According to ESPN's Adam Schefter, the relationship between Pederson and Wentz is “fractured beyond repair“, and Wentz is expected to ask for a trade.
If a break-up is in store, Philadelphia general manager Howie Roseman is not looking forward to the pain of parting ways with the man he drafted no. 2 overall out of North Dakota St. in 2016.
“When you have players like that, they're like fingers on your hand,” Roseman said, via NFL Network's Mike Garafolo. “You can't imagine that they're not part of you, that they're not here. That's how we feel about Carson.”

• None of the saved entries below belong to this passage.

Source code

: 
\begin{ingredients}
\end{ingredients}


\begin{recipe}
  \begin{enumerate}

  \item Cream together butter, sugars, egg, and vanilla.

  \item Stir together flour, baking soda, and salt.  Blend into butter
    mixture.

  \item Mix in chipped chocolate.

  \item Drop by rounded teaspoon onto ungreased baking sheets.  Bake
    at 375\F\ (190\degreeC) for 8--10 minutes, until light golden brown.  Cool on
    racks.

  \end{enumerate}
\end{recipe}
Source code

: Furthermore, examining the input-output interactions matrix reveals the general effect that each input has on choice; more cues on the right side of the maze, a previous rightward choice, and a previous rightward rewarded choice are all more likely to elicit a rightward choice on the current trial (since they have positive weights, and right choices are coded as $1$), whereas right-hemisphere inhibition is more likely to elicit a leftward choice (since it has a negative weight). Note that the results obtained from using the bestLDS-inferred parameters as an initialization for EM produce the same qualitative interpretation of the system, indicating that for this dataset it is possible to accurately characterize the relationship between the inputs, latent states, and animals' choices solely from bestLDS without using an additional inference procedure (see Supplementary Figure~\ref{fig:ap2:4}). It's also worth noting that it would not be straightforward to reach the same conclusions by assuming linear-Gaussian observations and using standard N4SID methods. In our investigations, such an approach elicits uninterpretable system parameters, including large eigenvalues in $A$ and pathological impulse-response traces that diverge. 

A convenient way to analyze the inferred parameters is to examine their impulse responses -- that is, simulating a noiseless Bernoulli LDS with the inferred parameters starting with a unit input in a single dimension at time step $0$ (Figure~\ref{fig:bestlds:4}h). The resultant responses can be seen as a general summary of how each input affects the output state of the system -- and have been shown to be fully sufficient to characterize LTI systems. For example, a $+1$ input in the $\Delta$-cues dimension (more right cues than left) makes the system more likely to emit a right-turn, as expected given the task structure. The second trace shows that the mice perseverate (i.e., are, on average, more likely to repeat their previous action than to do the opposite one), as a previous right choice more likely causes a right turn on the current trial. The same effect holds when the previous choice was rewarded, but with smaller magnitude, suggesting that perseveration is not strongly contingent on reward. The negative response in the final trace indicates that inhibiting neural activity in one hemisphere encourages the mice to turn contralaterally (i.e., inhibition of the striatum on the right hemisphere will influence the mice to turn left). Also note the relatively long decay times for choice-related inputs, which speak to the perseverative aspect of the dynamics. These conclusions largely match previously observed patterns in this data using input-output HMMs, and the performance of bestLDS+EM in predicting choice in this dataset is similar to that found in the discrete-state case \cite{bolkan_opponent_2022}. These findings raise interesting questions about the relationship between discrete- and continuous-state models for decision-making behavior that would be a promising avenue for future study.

Wentz may still hold value as a player. He's an undeniably talented 28-year old who has produced multiple solid seasons in the pros, and there will always be coaches and front offices around the NFL who believe they can turn around a struggling player by offering the right change of scenery.
The Indianapolis Colts will be among the teams to have interest in Wentz (assuming Philip Rivers retires after the season). Colts head coach Frank Reich was Wentz's offensive coordinator in Philadelphia.
The Eagles will reportedly seek a steep price for Wentz, but his contract will make it challenging for Philly to pull their desired return value. His lucrative four-year, $128 million extension doesn't kick in until next season.
To oversimplify: if the Eagles keep Wentz, he'll cost over $34 million against the cap in 2021. Waiving Wentz would bring a $59 million(!) cap charge for next year. To make matters more complicated, the Eagles would accrue a dead cap hit of $33 million for 2021, even if he's traded.
Wentz posted a 3-8-1 record as Eagles starter in 2020, throwing 16 touchdowns against 15 interceptions. His 57.4 completion percentage was the worst mark of his career, and he looked consistently rattled in the pocket.